━━━━━ GIVEN RECORDS ━━━━━
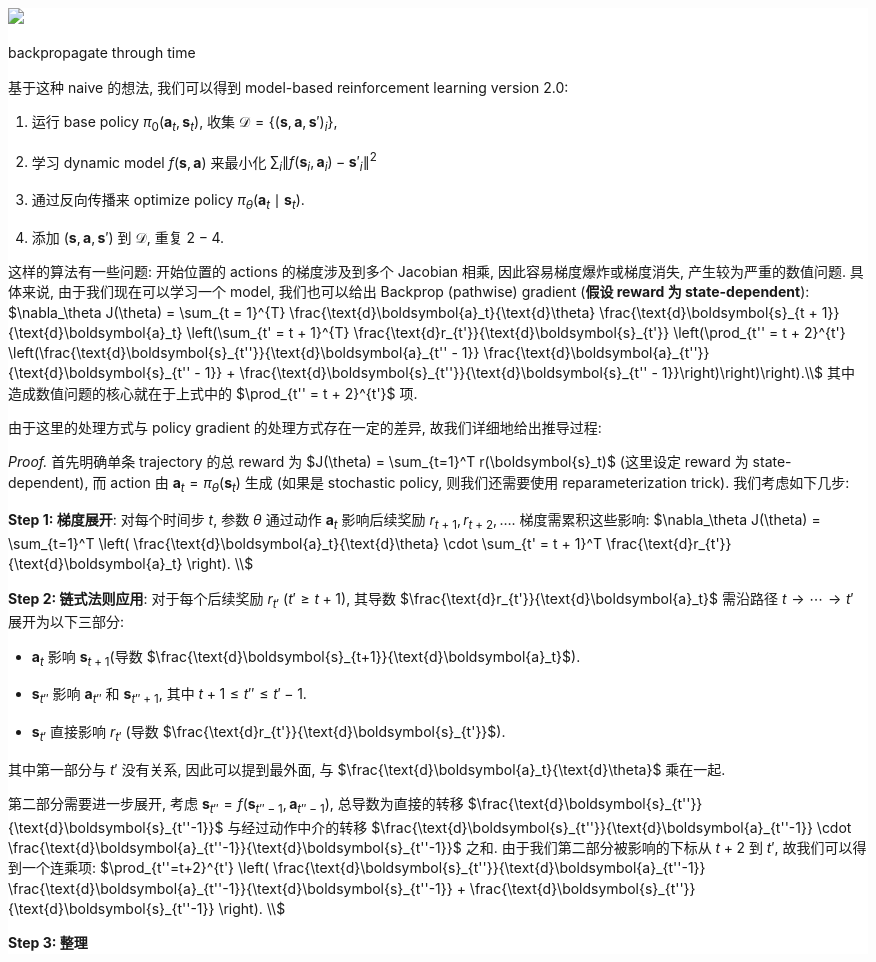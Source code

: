![](https://pic4.zhimg.com/v2-902bd568a328a9c10ae0509768238157_1440w.jpg)

backpropagate through time

基于这种 naive 的想法, 我们可以得到 model-based reinforcement learning version 2.0:

1.  运行 base policy $\pi_0(\boldsymbol{a}_t, \boldsymbol{s}_t)$, 收集 $\mathcal{D} = \{(\boldsymbol{s}, \boldsymbol{a}, \boldsymbol{s}')_i\}$,  
    
2.  学习 dynamic model $f(\boldsymbol{s}, \boldsymbol{a})$ 来最小化 $\sum_{i} \|f(\boldsymbol{s}_i, \boldsymbol{a}_i) - \boldsymbol{s}'_i\|^2$  
    
3.  通过反向传播来 optimize policy $\pi_\theta(\boldsymbol{a}_t \mid \boldsymbol{s}_t)$.  
    
4.  添加 $(\boldsymbol{s}, \boldsymbol{a}, \boldsymbol{s}')$ 到 $\mathcal{D}$, 重复 $2-4$.  
    

这样的算法有一些问题: 开始位置的 actions 的梯度涉及到多个 Jacobian 相乘, 因此容易梯度爆炸或梯度消失, 产生较为严重的数值问题. 具体来说, 由于我们现在可以学习一个 model, 我们也可以给出 Backprop (pathwise) gradient (**假设 reward 为 state-dependent**): $\nabla_\theta J(\theta) = \sum_{t = 1}^{T} \frac{\text{d}\boldsymbol{a}_t}{\text{d}\theta} \frac{\text{d}\boldsymbol{s}_{t + 1}}{\text{d}\boldsymbol{a}_t} \left(\sum_{t' = t + 1}^{T} \frac{\text{d}r_{t'}}{\text{d}\boldsymbol{s}_{t'}} \left(\prod_{t'' = t + 2}^{t'} \left(\frac{\text{d}\boldsymbol{s}_{t''}}{\text{d}\boldsymbol{a}_{t'' - 1}} \frac{\text{d}\boldsymbol{a}_{t''}}{\text{d}\boldsymbol{s}_{t'' - 1}} + \frac{\text{d}\boldsymbol{s}_{t''}}{\text{d}\boldsymbol{s}_{t'' - 1}}\right)\right)\right).\\$ 其中造成数值问题的核心就在于上式中的 $\prod_{t'' = t + 2}^{t'}$ 项.

由于这里的处理方式与 policy gradient 的处理方式存在一定的差异, 故我们详细地给出推导过程:

_Proof._ 首先明确单条 trajectory 的总 reward 为 $J(\theta) = \sum_{t=1}^T r(\boldsymbol{s}_t)$ (这里设定 reward 为 state-dependent), 而 action 由 $\boldsymbol{a}_t = \pi_\theta(\boldsymbol{s}_t)$ 生成 (如果是 stochastic policy, 则我们还需要使用 reparameterization trick). 我们考虑如下几步:

**Step 1: 梯度展开**: 对每个时间步 $t$, 参数 $\theta$ 通过动作 $\boldsymbol{a}_t$ 影响后续奖励 $r_{t+1}, r_{t+2}, \dots$. 梯度需累积这些影响: $\nabla_\theta J(\theta) = \sum_{t=1}^T \left( \frac{\text{d}\boldsymbol{a}_t}{\text{d}\theta} \cdot \sum_{t' = t + 1}^T \frac{\text{d}r_{t'}}{\text{d}\boldsymbol{a}_t} \right).  \\$

**Step 2: 链式法则应用**: 对于每个后续奖励 $r_{t'}$ ($t' \geq t + 1$), 其导数 $\frac{\text{d}r_{t'}}{\text{d}\boldsymbol{a}_t}$ 需沿路径 $t \rightarrow \cdots \rightarrow t'$ 展开为以下三部分:

-   $\boldsymbol{a}_t$ 影响 $\boldsymbol{s}_{t+1}$(导数 $\frac{\text{d}\boldsymbol{s}_{t+1}}{\text{d}\boldsymbol{a}_t}$).  
    
-   $\boldsymbol{s}_{t''}$ 影响 $\boldsymbol{a}_{t''}$ 和 $\boldsymbol{s}_{t'' + 1}$, 其中 $t + 1 \leq t'' \leq t' - 1$.  
    
-   $\boldsymbol{s}_{t'}$ 直接影响 $r_{t'}$ (导数 $\frac{\text{d}r_{t'}}{\text{d}\boldsymbol{s}_{t'}}$).  
    

其中第一部分与 $t'$ 没有关系, 因此可以提到最外面, 与 $\frac{\text{d}\boldsymbol{a}_t}{\text{d}\theta}$ 乘在一起.

第二部分需要进一步展开, 考虑 $\boldsymbol{s}_{t''} = f(\boldsymbol{s}_{t'' - 1}, \boldsymbol{a}_{t'' - 1})$, 总导数为直接的转移 $\frac{\text{d}\boldsymbol{s}_{t''}}{\text{d}\boldsymbol{s}_{t''-1}}$ 与经过动作中介的转移 $\frac{\text{d}\boldsymbol{s}_{t''}}{\text{d}\boldsymbol{a}_{t''-1}} \cdot \frac{\text{d}\boldsymbol{a}_{t''-1}}{\text{d}\boldsymbol{s}_{t''-1}}$ 之和. 由于我们第二部分被影响的下标从 $t + 2$ 到 $t'$, 故我们可以得到一个连乘项: $\prod_{t''=t+2}^{t'} \left( \frac{\text{d}\boldsymbol{s}_{t''}}{\text{d}\boldsymbol{a}_{t''-1}} \frac{\text{d}\boldsymbol{a}_{t''-1}}{\text{d}\boldsymbol{s}_{t''-1}} + \frac{\text{d}\boldsymbol{s}_{t''}}{\text{d}\boldsymbol{s}_{t''-1}} \right).  \\$

**Step 3: 整理**
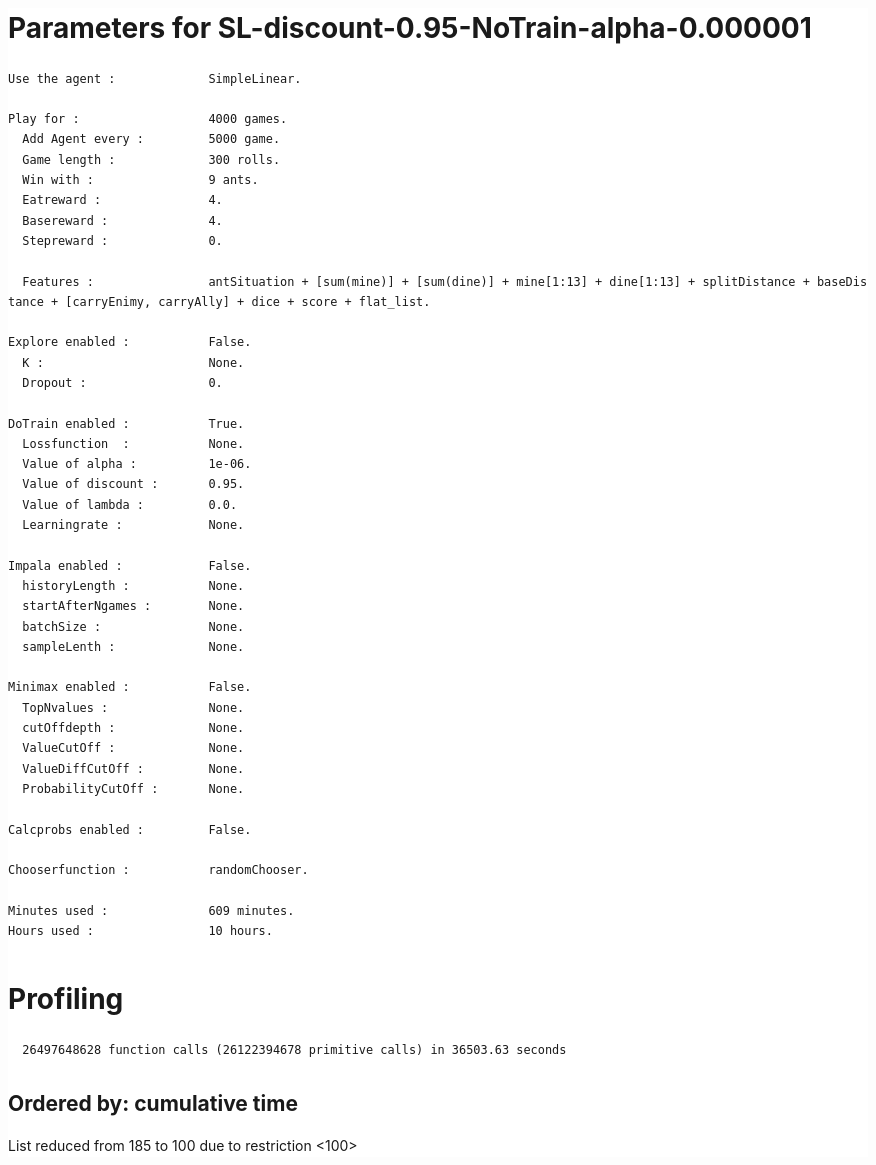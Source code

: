 # Parameters for SL-discount-0.95-NoTrain-alpha-0.000001

    Use the agent :             SimpleLinear.

    Play for :                  4000 games.
      Add Agent every :         5000 game.
      Game length :             300 rolls.
      Win with :                9 ants.
      Eatreward :               4.
      Basereward :              4.
      Stepreward :              0.

      Features :                antSituation + [sum(mine)] + [sum(dine)] + mine[1:13] + dine[1:13] + splitDistance + baseDistance + [carryEnimy, carryAlly] + dice + score + flat_list.

    Explore enabled :           False.
      K :                       None.
      Dropout :                 0.

    DoTrain enabled :           True.
      Lossfunction  :           None.
      Value of alpha :          1e-06.
      Value of discount :       0.95.
      Value of lambda :         0.0.
      Learningrate :            None.

    Impala enabled :            False.
      historyLength :           None.
      startAfterNgames :        None.
      batchSize :               None.
      sampleLenth :             None.

    Minimax enabled :           False.
      TopNvalues :              None.
      cutOffdepth :             None.
      ValueCutOff :             None.
      ValueDiffCutOff :         None.
      ProbabilityCutOff :       None.

    Calcprobs enabled :         False.

    Chooserfunction :           randomChooser.

    Minutes used :              609 minutes.
    Hours used :                10 hours.

# Profiling


      26497648628 function calls (26122394678 primitive calls) in 36503.63 seconds

##    Ordered by: cumulative time
   List reduced from 185 to 100 due to restriction <100>
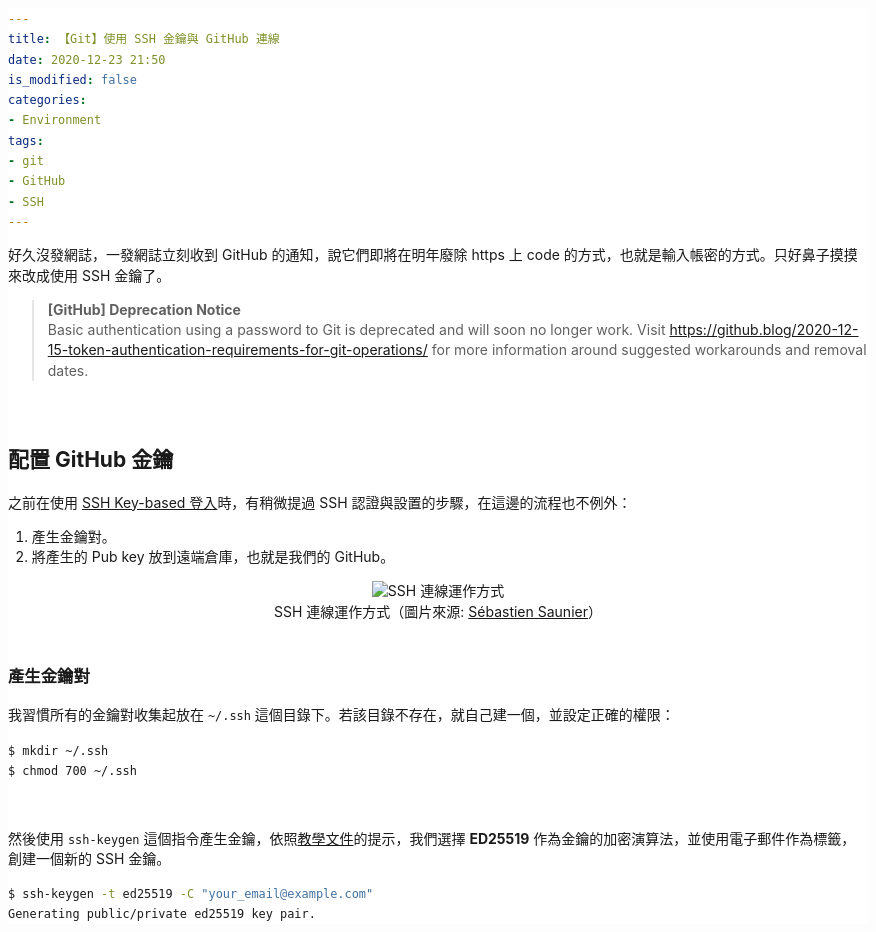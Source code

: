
 ```yaml
---
title: 【Git】使用 SSH 金鑰與 GitHub 連線
date: 2020-12-23 21:50
is_modified: false
categories:
- Environment
tags:
- git
- GitHub
- SSH
--- 
```


好久沒發網誌，一發網誌立刻收到 GitHub 的通知，說它們即將在明年廢除 https 上 code 的方式，也就是輸入帳密的方式。只好鼻子摸摸來改成使用 SSH 金鑰了。



> **[GitHub] Deprecation Notice**  
> Basic authentication using a password to Git is deprecated and will soon no longer work. Visit https://github.blog/2020-12-15-token-authentication-requirements-for-git-operations/ for more information around suggested workarounds and removal dates.
 
<br>

##  配置 GitHub 金鑰
之前在使用 [SSH Key-based 登入](/Configuring-SSH-Key-Based-Authentication-on-a-Linux/)時，有稍微提過 SSH 認證與設置的步驟，在這邊的流程也不例外：

1. 產生金鑰對。
2. 將產生的 Pub key 放到遠端倉庫，也就是我們的 GitHub。

<center> <img src="https://i.imgur.com/XkG1sE2.png" alt="SSH 連線運作方式"></center>
<center class="imgtext">SSH 連線運作方式（圖片來源: <a href="https://sebastien.saunier.me/blog/2015/05/10/github-public-key-authentication.html" class="imgtext">Sébastien Saunier</a>）</center>
<br>

### 產生金鑰對
我習慣所有的金鑰對收集起放在 `~/.ssh` 這個目錄下。若該目錄不存在，就自己建一個，並設定正確的權限：

```bash
$ mkdir ~/.ssh 
$ chmod 700 ~/.ssh
```
<br>

然後使用 `ssh-keygen` 這個指令產生金鑰，依照[教學文件](https://docs.github.com/en/free-pro-team@latest/github/authenticating-to-github/generating-a-new-ssh-key-and-adding-it-to-the-ssh-agent)的提示，我們選擇 **ED25519** 作為金鑰的加密演算法，並使用電子郵件作為標籤，創建一個新的 SSH 金鑰。 

```bash
$ ssh-keygen -t ed25519 -C "your_email@example.com"
Generating public/private ed25519 key pair.
```
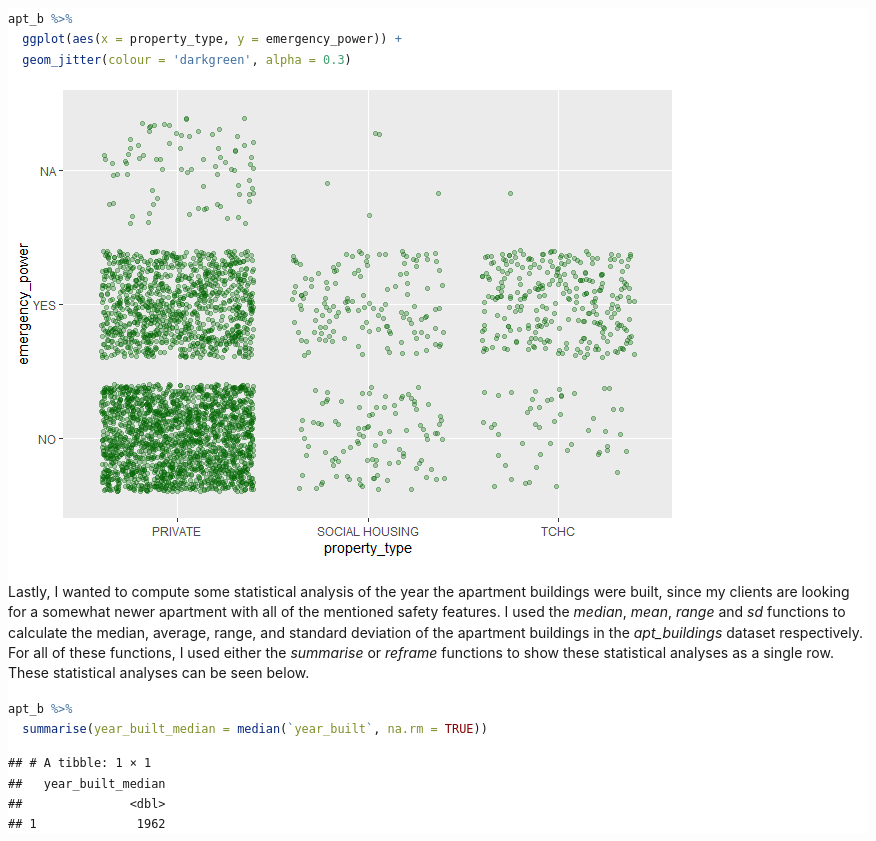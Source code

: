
 ``` r
apt_b %>%
  ggplot(aes(x = property_type, y = emergency_power)) +
  geom_jitter(colour = 'darkgreen', alpha = 0.3)
```

![](mini-data-analysis-2_files/figure-gfm/unnamed-chunk-10-3.png)

Lastly, I wanted to compute some statistical analysis of the year the
apartment buildings were built, since my clients are looking for a
somewhat newer apartment with all of the mentioned safety features. I
used the *median*, *mean*, *range* and *sd* functions to calculate the
median, average, range, and standard deviation of the apartment
buildings in the *apt_buildings* dataset respectively. For all of these
functions, I used either the *summarise* or *reframe* functions to show
these statistical analyses as a single row. These statistical analyses
can be seen below.

``` r
apt_b %>% 
  summarise(year_built_median = median(`year_built`, na.rm = TRUE))
```

    ## # A tibble: 1 × 1
    ##   year_built_median
    ##               <dbl>
    ## 1              1962
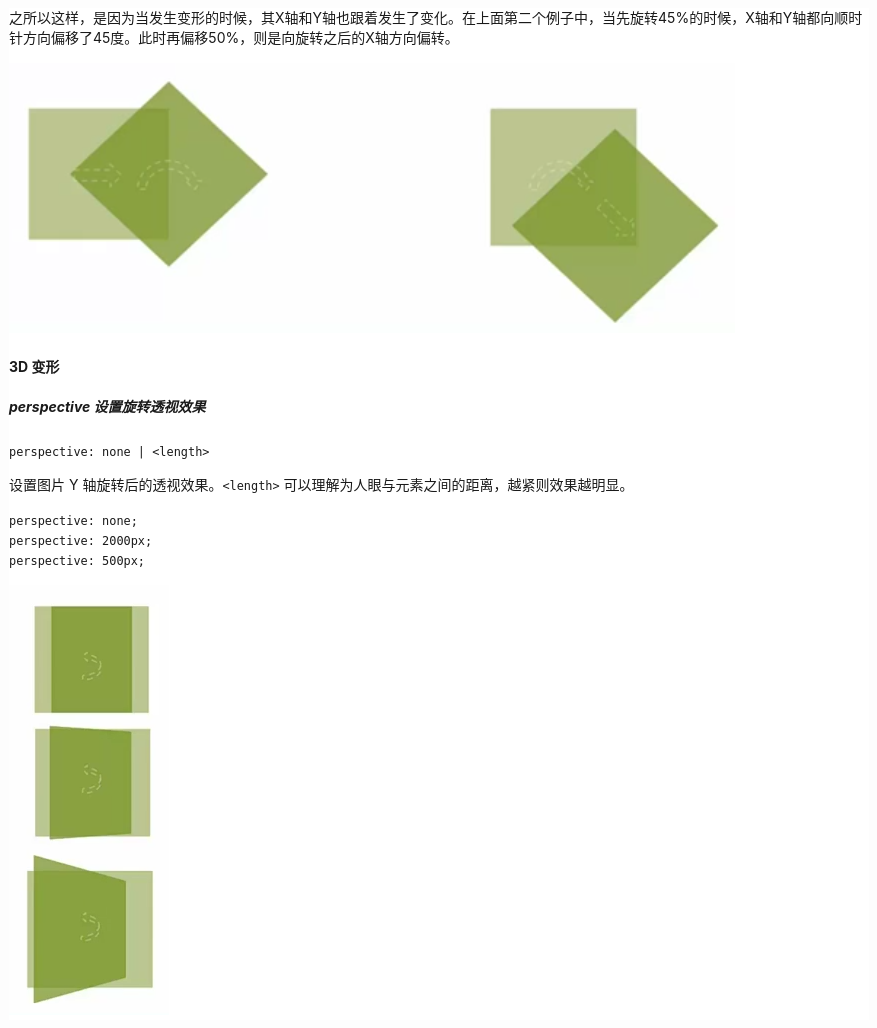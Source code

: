 之所以这样，是因为当发生变形的时候，其X轴和Y轴也跟着发生了变化。在上面第二个例子中，当先旋转45%的时候，X轴和Y轴都向顺时针方向偏移了45度。此时再偏移50%，则是向旋转之后的X轴方向偏转。

![](../img/T/transform-transform-function.png)

#### 3D 变形

##### perspective  设置旋转透视效果

`perspective: none | <length>`

设置图片 Y 轴旋转后的透视效果。`<length>` 可以理解为人眼与元素之间的距离，越紧则效果越明显。

```
perspective: none;
perspective: 2000px;
perspective: 500px;
```
![](../img/T/transform-perspective.png)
━━━━━
◆ THE PROBLEM
Look above for the line with "好久沒發網誌，一發網誌立刻收到 GitHub 的通知，說它們即將在明年廢除" and the line with "2. 將產生的 Pub key 放到遠端倉庫，也就是我們的 GitHub。". Retype those two lines and every line between them exactly, adding nothing.

◆ EXERCISE ANSWER
好久沒發網誌，一發網誌立刻收到 GitHub 的通知，說它們即將在明年廢除 https 上 code 的方式，也就是輸入帳密的方式。只好鼻子摸摸來改成使用 SSH 金鑰了。



> **[GitHub] Deprecation Notice**  
> Basic authentication using a password to Git is deprecated and will soon no longer work. Visit https://github.blog/2020-12-15-token-authentication-requirements-for-git-operations/ for more information around suggested workarounds and removal dates.
 
<br>

##  配置 GitHub 金鑰
之前在使用 [SSH Key-based 登入](/Configuring-SSH-Key-Based-Authentication-on-a-Linux/)時，有稍微提過 SSH 認證與設置的步驟，在這邊的流程也不例外：

1. 產生金鑰對。
2. 將產生的 Pub key 放到遠端倉庫，也就是我們的 GitHub。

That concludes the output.